Motivated by visual tracking problems, we first develop a nonparametric extension

of the belief propagation (BP) algorithm. Using Monte Carlo methods, we provide general procedures for recursively updating particle–based approximations of continuous

sufficient statistics. Efficient multiscale sampling methods then allow this nonparametric BP algorithm to be flexibly adapted to many different applications. As a particular

example, we consider a graphical model describing the hand’s three–dimensional (3D)

structure, kinematics, and dynamics. This graph encodes global hand pose via the 3D

position and orientation of several rigid components, and thus exposes local structure in

a high–dimensional articulated model. Applying nonparametric BP, we recover a hand

tracking algorithm which is robust to outliers and local visual ambiguities. Via a set

of latent occupancy masks, we also extend our approach to consistently infer occlusion

events in a distributed fashion.

In the second half of this thesis, we develop methods for learning hierarchical models

of objects, the parts composing them, and the scenes surrounding them. Our approach

couples topic models originally developed for text analysis with spatial transformations,

and thus consistently accounts for geometric constraints. By building integrated scene

models, we may discover contextual relationships, and better exploit partially labeled

training images. We first consider images of isolated objects, and show that sharing

parts among object categories improves accuracy when learning from few examples.

4

Turning to multiple object scenes, we propose nonparametric models which use Dirichlet

processes to automatically learn the number of parts underlying each object category,

and objects composing each scene. Adapting these transformed Dirichlet processes to

images taken with a binocular stereo camera, we learn integrated, 3D models of object

geometry and appearance. This leads to a Monte Carlo algorithm which automatically

infers 3D scene structure from the predictable geometry of known object categories.

Thesis Supervisors:

William T. Freeman and Alan S. Willsky

Professors of Electrical Engineering and Computer Science

Acknowledgments

Optical illusion is optical truth.

Johann Wolfgang von Goethe

There are three kinds of lies:

lies, damned lies, and statistics.

Attributed to Benjamin Disraeli by Mark Twain

This thesis would not have been possible without the encouragement, insight, and

guidance of two advisors. I joined Professor Alan Willsky’s research group during my

first semester at MIT, and have appreciated his seemingly limitless supply of clever, and

often unexpected, ideas ever since. Several passages of this thesis were greatly improved

by his thorough revisions. Professor William Freeman arrived at MIT as I was looking

for doctoral research topics, and played an integral role in articulating the computer

vision tasks addressed by this thesis. On several occasions, his insight led to clear,

simple reformulations of problems which avoided previous technical complications.

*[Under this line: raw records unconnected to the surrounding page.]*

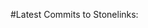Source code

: <script type="text/javascript" src="{{wr}}static/js/jquery.js"></script>
<script type="text/javascript" src="{{wr}}static/js/humane.js"></script>
<script type="text/javascript" src="{{wr}}static/js/date.js"></script>
<script type="text/javascript" src="{{wr}}static/js/md5.js"></script>
<script type="text/javascript" src="{{wr}}static/js/libgithub.min.js"></script>
<link type="text/css" rel="stylesheet" href="{{wr}}static/css/libgithub.css" />
<script type="text/javascript">
$(window).load(function () {
  var c = new libgithub.Badge('Stonelinks', 'stonelinks.org');
  c.numCommitsIs(13);
  c.targetIs('#commits');
});
</script>

#Latest Commits to Stonelinks:
<div id="commits"></div>
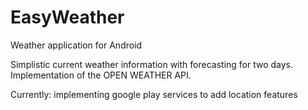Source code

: EasyWeather
===========

Weather application for Android

Simplistic current weather information with forecasting for two days. Implementation of the OPEN WEATHER API.

Currently: implementing google play services to add location features
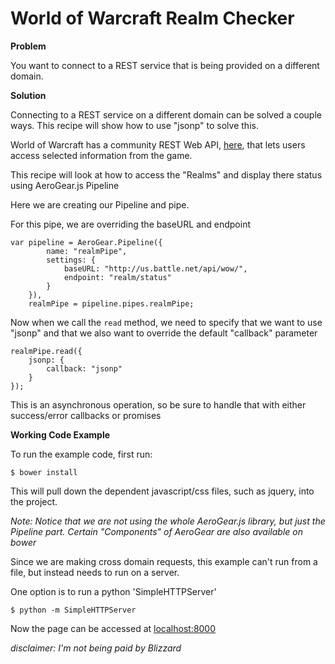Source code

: World of Warcraft Realm Checker
===============================

**Problem**

You want to connect to a REST service that is being provided on a different domain.

**Solution**

Connecting to a REST service on a different domain can be solved a couple ways.  This recipe will show how to use "jsonp" to solve this.

World of Warcraft has a community REST Web API, [here](http://blizzard.github.io/api-wow-docs/), that lets users access selected information from the game.

This recipe will look at how to access the "Realms" and display there status using AeroGear.js Pipeline

Here we are creating our Pipeline and pipe.

For this pipe, we are overriding the baseURL and endpoint

    var pipeline = AeroGear.Pipeline({
            name: "realmPipe",
            settings: {
                baseURL: "http://us.battle.net/api/wow/",
                endpoint: "realm/status"
            }
        }),
        realmPipe = pipeline.pipes.realmPipe;

Now when we call the `read` method, we need to specify that we want to use "jsonp" and that we also want to override the default "callback" parameter

    realmPipe.read({
        jsonp: {
            callback: "jsonp"
        }
    });

This is an asynchronous operation, so be sure to handle that with either success/error callbacks or promises

**Working Code Example**

To run the example code, first run:

    $ bower install

This will pull down the dependent javascript/css files, such as jquery, into the project.

_Note:  Notice that we are not using the whole AeroGear.js library, but just the Pipeline part.  Certain "Components" of AeroGear are also available on bower_

Since we are making cross domain requests,  this example can't run from a file, but instead needs to run on a server.

One option is to run a python 'SimpleHTTPServer'

    $ python -m SimpleHTTPServer

Now the page can be accessed at [localhost:8000](http://localhost:8000/)

_disclaimer: I'm not being paid by Blizzard_

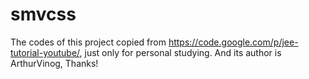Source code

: # smvcss
The codes of this project copied from https://code.google.com/p/jee-tutorial-youtube/, just only for personal studying. 
And its author is ArthurVinog, Thanks!
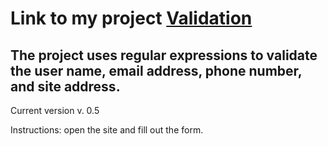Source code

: # Link to my project [Validation](maximkin-alek.github.io)

## The project uses regular expressions to validate the user name, email address, phone number, and site address.
Сurrent version v. 0.5

Instructions: open the site and fill out the form. 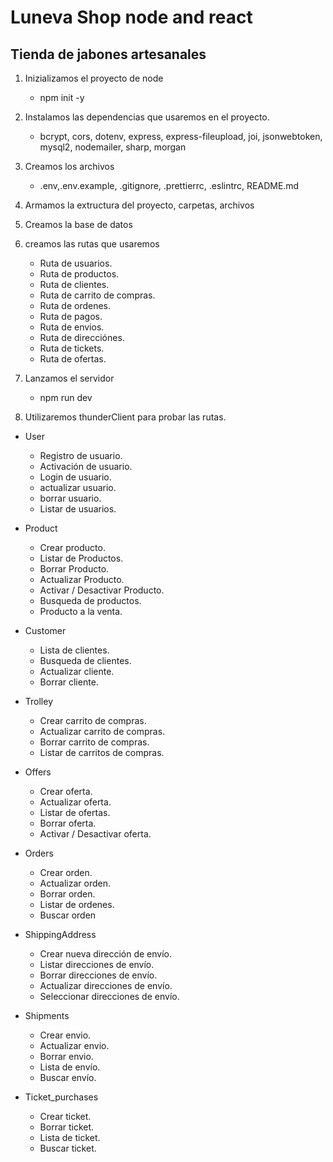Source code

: # Luneva Shop node and react

## Tienda de jabones artesanales

1. Inizializamos el proyecto de node

   - npm init -y

2. Instalamos las dependencias que usaremos en el proyecto.

   - bcrypt, cors, dotenv, express, express-fileupload, joi, jsonwebtoken, mysql2, nodemailer, sharp, morgan

3. Creamos los archivos

   - .env,.env.example, .gitignore, .prettierrc, .eslintrc, README.md

4. Armamos la extructura del proyecto, carpetas, archivos

5. Creamos la base de datos

6. creamos las rutas que usaremos

   - Ruta de usuarios.
   - Ruta de productos.
   - Ruta de clientes.
   - Ruta de carrito de compras.
   - Ruta de ordenes.
   - Ruta de pagos.
   - Ruta de envios.
   - Ruta de direcciónes.
   - Ruta de tickets.
   - Ruta de ofertas.

7. Lanzamos el servidor

   - npm run dev

8. Utilizaremos thunderClient para probar las rutas.

- User

  - Registro de usuario.
  - Activación de usuario.
  - Login de usuario.
  - actualizar usuario.
  - borrar usuario.
  - Listar de usuarios.

- Product

  - Crear producto.
  - Listar de Productos.
  - Borrar Producto.
  - Actualizar Producto.
  - Activar / Desactivar Producto.
  - Busqueda de productos.
  - Producto a la venta.

- Customer

  - Lista de clientes.
  - Busqueda de clientes.
  - Actualizar cliente.
  - Borrar cliente.

- Trolley

  - Crear carrito de compras.
  - Actualizar carrito de compras.
  - Borrar carrito de compras.
  - Listar de carritos de compras.

- Offers

  - Crear oferta.
  - Actualizar oferta.
  - Listar de ofertas.
  - Borrar oferta.
  - Activar / Desactivar oferta.

- Orders

  - Crear orden.
  - Actualizar orden.
  - Borrar orden.
  - Listar de ordenes.
  - Buscar orden

- ShippingAddress

  - Crear nueva dirección de envío.
  - Listar direcciones de envío.
  - Borrar direcciones de envío.
  - Actualizar direcciones de envío.
  - Seleccionar direcciones de envío.

- Shipments

  - Crear envio.
  - Actualizar envio.
  - Borrar envio.
  - Lista de envío.
  - Buscar envío.

- Ticket_purchases

  - Crear ticket.
  - Borrar ticket.
  - Lista de ticket.
  - Buscar ticket.
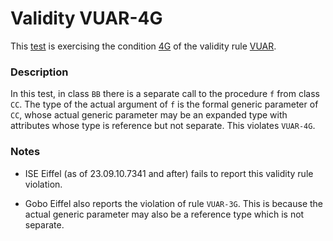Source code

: # Validity VUAR-4G

This [test](.) is exercising the condition [4G](../Readme.md) of the validity rule [VUAR](../../vuar/Readme.md).

### Description

In this test, in class `BB` there is a separate call to the procedure `f` from class `CC`. The type of the actual argument of `f` is the formal generic parameter of `CC`, whose actual generic parameter may be an expanded type with attributes whose type is reference but not separate. This violates `VUAR-4G`.

### Notes

* ISE Eiffel (as of 23.09.10.7341 and after) fails to report this validity rule violation.

* Gobo Eiffel also reports the violation of rule `VUAR-3G`. This is because the actual generic parameter may also be a reference type which is not separate.
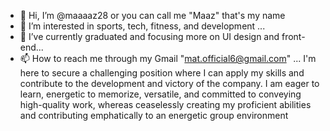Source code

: - 👋 Hi, I’m @maaaaz28 or you can call me "Maaz" that's my name
- 👀 I’m interested in sports, tech, fitness, and development ...
- 🌱 I’ve currently graduated and focusing more on UI design and front-end...
- 📫 How to reach me through my Gmail "mat.official6@gmail.com" ...
I'm here to secure a challenging position where I can apply my skills and contribute to the development and victory of the company.
I am eager to learn, energetic to memorize, versatile, and committed to conveying high-quality work, whereas ceaselessly creating my proficient
abilities and contributing emphatically to an energetic group environment
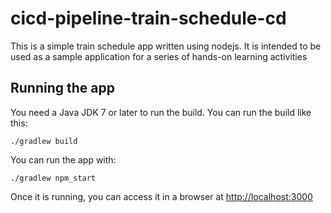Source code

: # cicd-pipeline-train-schedule-cd

This is a simple train schedule app written using nodejs. It is intended to be used as a sample application for a series of hands-on learning activities

## Running the app

You need a Java JDK 7 or later to run the build. You can run the build like this:

    ./gradlew build

You can run the app with:

    ./gradlew npm_start

Once it is running, you can access it in a browser at [http://localhost:3000](http://localhost:3000)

The research described in this thesis has immeasurably benefitted from several collaborators. Alex Ihler and I had the original idea for nonparametric belief propagation

at perhaps the most productive party I’ve ever attended. He remains a good friend,

despite having drafted me to help with lab system administration. I later recruited

Michael Mandel from the MIT Jazz Ensemble to help with the hand tracking application; fortunately, his coding proved as skilled as his saxophone solos. More recently, I

discovered that Antonio Torralba’s insight for visual processing is matched only by his

keen sense of humor. He deserves much of the credit for the central role that integrated

models of visual scenes play in later chapters.

MIT has provided a very supportive environment for my doctoral research. I am

particularly grateful to Prof. G. David Forney, Jr., who invited me to a 2001 Trieste

workshop on connections between statistical physics, error correcting codes, and the

graphical models which play a central role in this thesis. Later that summer, I had a

very productive internship with Dr. Jonathan Yedidia at Mitsubishi Electric Research

Labs, where I further explored these connections. My thesis committee, Profs. Tommi

Jaakkola and Josh Tenenbaum, also provided thoughtful suggestions which continue

to guide my research. The object recognition models developed in later sections were

particularly influenced by Josh’s excellent course on computational cognitive science.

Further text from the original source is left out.